4.4.1. Terrain Units (or Lithodemic Units)

The term “terrain” describes a texturally defined region, for example, a region where tectonism imparted a surface with a penetrative deformation that disallows interpretation of the original unit or units (Wilhelms, 1990). Characteristic terrain texture could imply a shared history, such as a terrestrial tectono‐thermal history or an event that melds possibly previously unrelated rock units (any combination of igneous, metamorphic, and sedimentary rocks) into gneissic terrain; no unique history is inferred or required prior to the event(s) that melded potentially separate units into the textural terrain (i.e., lithodemic unit). Events prior to terrain formation are unconstrained in time or process unless specifically noted. Four general classes of terrain units occur across AMA: ribbon‐tessera terrain and related material, basal terrain, shield terrain and associate basal‐shield terrain transition, and terrain units associated with Artemis Chasma and interior.

Ribbon‐tessera terrain and related material are delineated within AMA. Each of these units includes the moniker ribbon‐tessera terrain modified by the name of the host tessera region (e.g., Ovda or Thetis ribbon‐tessera terrain, rtO and rtT, respectively) or a descriptive term such as inlier of ribbon tessera (rti). The latter terms are used for relatively small exposures or occurrences in unnamed locations. Ribbon‐tessera terrain units are differentiated using regional location and structural trends. It is unclear how the various units are related to one another temporally because interpretations of cross‐cutting relations are not unique. We also define units associated with ribbon‐tessera terrain: intratessera basin material unit itb (see Banks & Hansen, 2000; Hansen, 2006). Similar to unit rt, unit itb is further divided based on location and/or tessera terrain host (e.g., itbO, itbT, and itbN).

Ribbon‐tessera terrain typically displays orthogonal ribbon‐fold tessera fabric. Fold wavelengths range from less than 1 km—essentially to the effective resolution (Zimbelman, 2001) of SAR for folds, to tens of kilometers. Ribbon wavelengths generally range from 2 to 5 km, although wavelengths locally occur to the effective resolution of SAR. Intratessera basin material (unit itb) commonly fills intermediate‐ to long‐wavelength fold troughs. Unit itb also locally fills short‐wavelength fold troughs (not delineated due to scale). See Hansen (2006) for detailed geologic maps illustrating fine‐scale fill.

Orthogonal ribbon‐fold fabrics are the most common tessera fabric across AMA as they are for ribbon‐tessera terrain globally (Hansen & López, 2010). S‐C ribbon‐tessera fabrics occur locally. S‐C tessera fabric, first described by Hansen (1992) and later by Hansen and Willis (1996), shows a fabric asymmetry similar to S‐C fabrics within terrestrial ductile shear zones (e.g., Berthé et al., 1979). Both orthogonal ribbon‐fold fabric and the S‐C tessera fabric occur within ribbon‐tessera terrain preserved within crustal plateaus. S‐C tessera fabric represents ductile shear zones in central Ovda Regio, along its southern margin and along its eastern margin with Thetis Regio (Ghail, 2002; Kumar, 2005; Romeo et al., 2005; Tuckwell & Ghail, 2003).

Local basal terrains, or local basal terrain undivided, herein, is a term used to describe surfaces that lie within locally low stratigraphic positions relative to exposed adjacent map units. These surfaces share suite(s) of tectonic structures that formed prior to the emplacement of adjacent material; there is no implication of shared histories between spatially separated basal terrain units across the AMA. However, it is possible that isolated (yet adjacent) basal terrain exposures may represent temporally equivalent unconformity bound packages (i.e., allostratigraphic packages).

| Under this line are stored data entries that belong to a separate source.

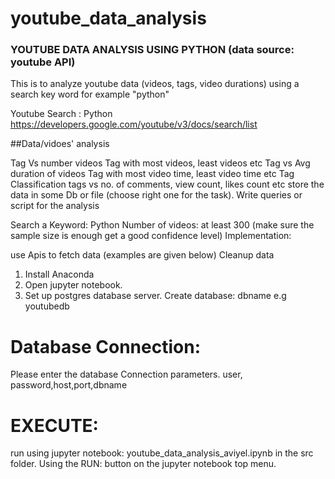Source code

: # youtube_data_analysis

### YOUTUBE DATA ANALYSIS USING PYTHON (data source: youtube API)
This is to analyze youtube data (videos, tags, video durations) using a search key word for example "python"

Youtube Search : Python
https://developers.google.com/youtube/v3/docs/search/list



##Data/vidoes' analysis

Tag Vs number videos
Tag with most videos, least videos etc
Tag vs Avg duration of videos
Tag with most video time, least video time etc
Tag Classification
tags vs no. of comments, view count, likes count etc
store the data in some Db or file (choose right one for the task).
Write queries or script for the analysis


Search a Keyword: Python
Number of videos: at least 300 (make sure the sample size is enough get a good
confidence level)
Implementation:

use Apis to fetch data (examples are given below)
Cleanup data


1. Install Anaconda
2. Open jupyter notebook. 
3. Set up postgres database server. Create database: dbname e.g youtubedb
   
   
   
   

# Database Connection:
Please enter the database Connection parameters. 
user, password,host,port,dbname

# EXECUTE: 
 run  using jupyter notebook: youtube_data_analysis_aviyel.ipynb  in  the src folder. Using the RUN: button on the jupyter notebook top menu.
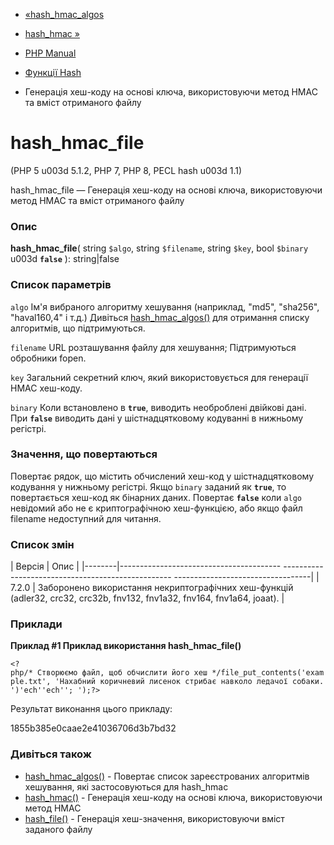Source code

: - [«hash_hmac_algos](function.hash-hmac-algos.md)
- [hash_hmac »](function.hash-hmac.md)

- [PHP Manual](index.md)
- [Функції Hash](ref.hash.md)
- Генерація хеш-коду на основі ключа, використовуючи метод HMAC та
вміст отриманого файлу

# hash_hmac_file

(PHP 5 u003d 5.1.2, PHP 7, PHP 8, PECL hash u003d 1.1)

hash_hmac_file — Генерація хеш-коду на основі ключа, використовуючи метод
HMAC та вміст отриманого файлу

### Опис

**hash_hmac_file**(
string `$algo`,
string `$filename`,
string `$key`,
bool `$binary` u003d **`false`**
): string\|false

### Список параметрів

`algo`
Ім'я вибраного алгоритму хешування (наприклад, "md5", "sha256",
"haval160,4" і т.д.) Дивіться
[hash_hmac_algos()](function.hash-hmac-algos.md) для отримання списку
алгоритмів, що підтримуються.

`filename`
URL розташування файлу для хешування; Підтримуються обробники
fopen.

`key`
Загальний секретний ключ, який використовується для генерації HMAC хеш-коду.

`binary`
Коли встановлено в **`true`**, виводить необроблені двійкові дані.
При **`false`** виводить дані у шістнадцятковому кодуванні в нижньому
регістрі.

### Значення, що повертаються

Повертає рядок, що містить обчислений хеш-код у шістнадцятковому
кодування у нижньому регістрі. Якщо `binary` заданий як **`true`**, то
повертається хеш-код як бінарних даних. Повертає **`false`**
коли `algo` невідомий або не є криптографічною хеш-функцією,
або якщо файл filename недоступний для читання.

### Список змін

| Версія | Опис |
|--------|---------------------------------------- -------------------------------------------------- ----------------------------------|
| 7.2.0 | Заборонено використання некриптографічних хеш-функцій (adler32, crc32, crc32b, fnv132, fnv1a32, fnv164, fnv1a64, joaat). |

### Приклади

**Приклад #1 Приклад використання **hash_hmac_file()****

`<?php/* Створюємо файл, щоб обчислити його хеш */file_put_contents('example.txt', 'Нахабний коричневий лисенок стрибає навколо ледачої собаки.')'ech''ech''; ');?> `

Результат виконання цього прикладу:

1855b385e0caae2e41036706d3b7bd32

### Дивіться також

- [hash_hmac_algos()](function.hash-hmac-algos.md) - Повертає
список зареєстрованих алгоритмів хешування, які застосовуються для
hash_hmac
- [hash_hmac()](function.hash-hmac.md) - Генерація хеш-коду на
основі ключа, використовуючи метод HMAC
- [hash_file()](function.hash-file.md) - Генерація хеш-значення,
використовуючи вміст заданого файлу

Shield terrain, first recognized by Aubele (1996), consists of thousands of individual shields and coalesced flow material, referred to as “shield paint” for its apparent low viscosity during emplacement (Hansen, 2005). Shield paint could be formed from any combination of lava flows, air‐fall deposits, or pyroclastic flows (Crumpler et al., 1997; Guest et al., 1992). Shield terrain contains material with an interpreted shared emplacement mechanism (represented by primary structures), which differs from ribbon‐tessera terrain whose elements include an interpreted shared deformation history (represented by secondary structures).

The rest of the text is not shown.